C’s Get Degrees? Tips to Acing Your Exams

C’s Get Degrees? Tips to Acing Your Exams

C’s get Degrees?, Oct’2016 [web]

As the semester continues, the weather is getting cooler and the classes are getting harder. The month of October is known all over the nation as “Midterm Month.” Personally, I don’t have any midterms this semester that are in-class exams, but I have had many in the past. I know what it’s like to have issues with buckling down to study, or even reading the chapter you missed from last week. Trust me, the struggle is real. We’ve all been there. However, we don’t have to be there. You are in school to get your degree, so find a moment to focus. I guarantee that it’ll be worth it to hold off on social activities in order to get good grades. With that in mind, here are seven tips that, in my opinion, work for acing your exams. Good luck, and may the odds be ever in your favor!

1. Map out Your Study Time [Don’t cram!]

Schedule one or two three-hour study blocks every day for one-two weeks before the exam. Study groups can help keep you motivated and give you a better grasp on material by sharing thoughts in a discussion.

If you have more than one exam in a week, clearly define your study block schedule. You can do this by using different colored highlighters and/or ink pens.

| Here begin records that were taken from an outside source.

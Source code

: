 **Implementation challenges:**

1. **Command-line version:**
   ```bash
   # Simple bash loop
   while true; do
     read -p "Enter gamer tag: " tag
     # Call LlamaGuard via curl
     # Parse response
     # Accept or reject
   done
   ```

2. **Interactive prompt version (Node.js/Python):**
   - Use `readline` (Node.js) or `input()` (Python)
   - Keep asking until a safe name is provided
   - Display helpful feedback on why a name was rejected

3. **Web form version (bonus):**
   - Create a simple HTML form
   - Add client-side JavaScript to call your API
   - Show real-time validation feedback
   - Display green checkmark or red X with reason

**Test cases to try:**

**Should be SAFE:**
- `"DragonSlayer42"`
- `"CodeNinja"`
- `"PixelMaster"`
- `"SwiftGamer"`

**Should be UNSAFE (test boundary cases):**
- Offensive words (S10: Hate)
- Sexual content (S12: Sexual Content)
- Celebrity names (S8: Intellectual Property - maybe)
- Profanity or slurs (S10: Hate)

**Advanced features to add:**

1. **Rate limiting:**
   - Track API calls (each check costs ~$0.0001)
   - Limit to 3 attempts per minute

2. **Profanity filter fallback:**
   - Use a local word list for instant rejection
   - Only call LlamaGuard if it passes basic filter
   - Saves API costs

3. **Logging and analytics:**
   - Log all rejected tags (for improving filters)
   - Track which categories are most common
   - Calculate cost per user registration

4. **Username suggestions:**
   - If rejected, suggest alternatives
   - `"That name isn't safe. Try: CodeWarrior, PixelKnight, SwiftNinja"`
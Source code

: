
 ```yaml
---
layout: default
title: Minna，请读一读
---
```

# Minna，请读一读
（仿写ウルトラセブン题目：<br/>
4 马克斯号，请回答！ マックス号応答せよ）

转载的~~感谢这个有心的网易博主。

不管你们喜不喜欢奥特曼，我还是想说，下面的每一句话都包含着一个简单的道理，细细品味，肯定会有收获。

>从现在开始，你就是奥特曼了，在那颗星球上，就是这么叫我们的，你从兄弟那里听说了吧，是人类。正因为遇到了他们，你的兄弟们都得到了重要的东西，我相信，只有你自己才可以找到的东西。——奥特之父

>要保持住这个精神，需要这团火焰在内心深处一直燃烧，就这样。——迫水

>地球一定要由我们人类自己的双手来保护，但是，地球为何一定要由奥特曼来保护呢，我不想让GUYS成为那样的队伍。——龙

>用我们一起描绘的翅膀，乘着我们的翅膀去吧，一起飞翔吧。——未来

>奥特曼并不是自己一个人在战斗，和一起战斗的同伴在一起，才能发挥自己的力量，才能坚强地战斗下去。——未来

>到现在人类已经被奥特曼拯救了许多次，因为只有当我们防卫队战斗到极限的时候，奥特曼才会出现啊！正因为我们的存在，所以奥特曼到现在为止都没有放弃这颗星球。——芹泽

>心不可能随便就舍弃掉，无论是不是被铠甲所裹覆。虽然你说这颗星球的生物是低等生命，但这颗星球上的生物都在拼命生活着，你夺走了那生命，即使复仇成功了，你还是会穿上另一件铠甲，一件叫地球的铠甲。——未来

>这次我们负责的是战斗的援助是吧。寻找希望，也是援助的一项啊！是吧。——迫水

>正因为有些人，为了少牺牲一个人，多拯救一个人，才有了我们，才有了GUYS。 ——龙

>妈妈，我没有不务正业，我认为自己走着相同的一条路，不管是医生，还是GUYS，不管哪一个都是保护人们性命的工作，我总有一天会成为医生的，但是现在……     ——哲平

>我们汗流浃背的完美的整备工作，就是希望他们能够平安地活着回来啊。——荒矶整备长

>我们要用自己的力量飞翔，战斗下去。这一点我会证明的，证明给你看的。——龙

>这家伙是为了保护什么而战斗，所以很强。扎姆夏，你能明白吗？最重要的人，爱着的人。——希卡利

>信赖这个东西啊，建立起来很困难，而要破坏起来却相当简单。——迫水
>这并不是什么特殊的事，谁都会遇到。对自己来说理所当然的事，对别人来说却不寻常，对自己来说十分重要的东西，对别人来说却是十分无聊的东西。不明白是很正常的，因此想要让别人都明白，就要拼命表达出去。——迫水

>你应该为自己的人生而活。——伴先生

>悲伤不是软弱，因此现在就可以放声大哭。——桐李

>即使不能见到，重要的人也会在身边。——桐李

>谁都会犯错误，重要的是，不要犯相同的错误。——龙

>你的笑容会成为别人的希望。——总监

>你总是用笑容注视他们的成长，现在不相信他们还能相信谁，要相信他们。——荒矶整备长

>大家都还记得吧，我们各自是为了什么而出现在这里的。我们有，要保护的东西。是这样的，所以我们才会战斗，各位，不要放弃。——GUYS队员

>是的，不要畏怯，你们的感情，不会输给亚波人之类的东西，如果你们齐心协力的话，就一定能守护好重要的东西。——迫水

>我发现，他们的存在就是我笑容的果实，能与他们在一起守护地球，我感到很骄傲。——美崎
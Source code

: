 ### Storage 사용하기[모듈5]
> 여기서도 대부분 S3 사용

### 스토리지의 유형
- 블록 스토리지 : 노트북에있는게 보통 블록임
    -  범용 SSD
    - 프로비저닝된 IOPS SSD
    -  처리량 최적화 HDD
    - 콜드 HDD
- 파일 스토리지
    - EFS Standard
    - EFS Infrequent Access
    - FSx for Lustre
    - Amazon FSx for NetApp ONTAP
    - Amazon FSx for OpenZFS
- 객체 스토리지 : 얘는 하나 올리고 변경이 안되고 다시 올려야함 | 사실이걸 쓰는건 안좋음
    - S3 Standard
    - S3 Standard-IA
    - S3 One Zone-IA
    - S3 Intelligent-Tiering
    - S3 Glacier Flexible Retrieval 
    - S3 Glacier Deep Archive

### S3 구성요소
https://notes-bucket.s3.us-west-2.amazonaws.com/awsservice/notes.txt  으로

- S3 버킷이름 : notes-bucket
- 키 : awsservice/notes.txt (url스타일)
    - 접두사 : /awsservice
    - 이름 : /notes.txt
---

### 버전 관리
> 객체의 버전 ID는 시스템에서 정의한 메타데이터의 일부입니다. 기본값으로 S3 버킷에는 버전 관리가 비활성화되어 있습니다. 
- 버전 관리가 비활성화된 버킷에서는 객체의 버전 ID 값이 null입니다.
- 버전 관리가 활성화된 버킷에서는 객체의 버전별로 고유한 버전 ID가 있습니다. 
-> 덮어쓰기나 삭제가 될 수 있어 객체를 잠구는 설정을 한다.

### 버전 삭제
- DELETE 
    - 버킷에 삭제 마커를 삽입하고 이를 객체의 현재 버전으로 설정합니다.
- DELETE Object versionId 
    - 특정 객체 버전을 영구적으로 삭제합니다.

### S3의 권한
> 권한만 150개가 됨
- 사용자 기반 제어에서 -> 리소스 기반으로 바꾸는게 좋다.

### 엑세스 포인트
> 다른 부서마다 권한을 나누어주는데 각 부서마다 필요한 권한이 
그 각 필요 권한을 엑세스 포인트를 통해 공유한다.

My biggest tip at this point in the semester is to cut down on socializing, unless you are required to within student organizations or for your job.

2. Test Your Knowledge

An exam calls for you to remember information on the spot, so don’t read passively through your notes. Instead, try breaking the material into concepts and sections. With this method, you can review in new ways: doing practice questions, watching videos, creating concept maps or diagrams, or teaching someone else so you remember the information you’re learning.

Once you’ve had the chance to review, give yourself a test and see what you really know.

3. Schedule in a Final Review

It’s the day before the exam. Focus on what you already understand and review anything you haven’t quite grasped yet.

Don’t forget to set your alarm for an earlier time than usual so you can ensure that you eat breakfast. Eggs and fruit are essential brain foods.

4. Create Brain Space

On exam day, take some time to collect yourself. Don’t study right up until the last moment; this can lead to information overload and you might not remember anything.

Show up early to the exam (about 10-15 minutes) and, rather than talking to your peers about the test, put in earbuds and listen to some relaxing music.

5. Set Your Own Course

When taking an exam, you don’t have to go in order. If you don’t know an answer, don’t waste the time struggling over it. Go on to the next question. This especially helps on tests that are multiple choice or conceptual based, because sometimes the next question will give you an answer to the question you were struggling on. Pay attention to how you spend your exam time.

6. Finish Strong

Review all of your answers before turning your test into the professor. This way, if you did skip around when answering questions, you know that you actually answered them all and that you’re comfortable with your answers.

7. Move on with Positivity

Even if the exam was rough, congratulate yourself on getting through it. You studied hard and deserve a reward. Treat yourself to a nice lunch out with your friends.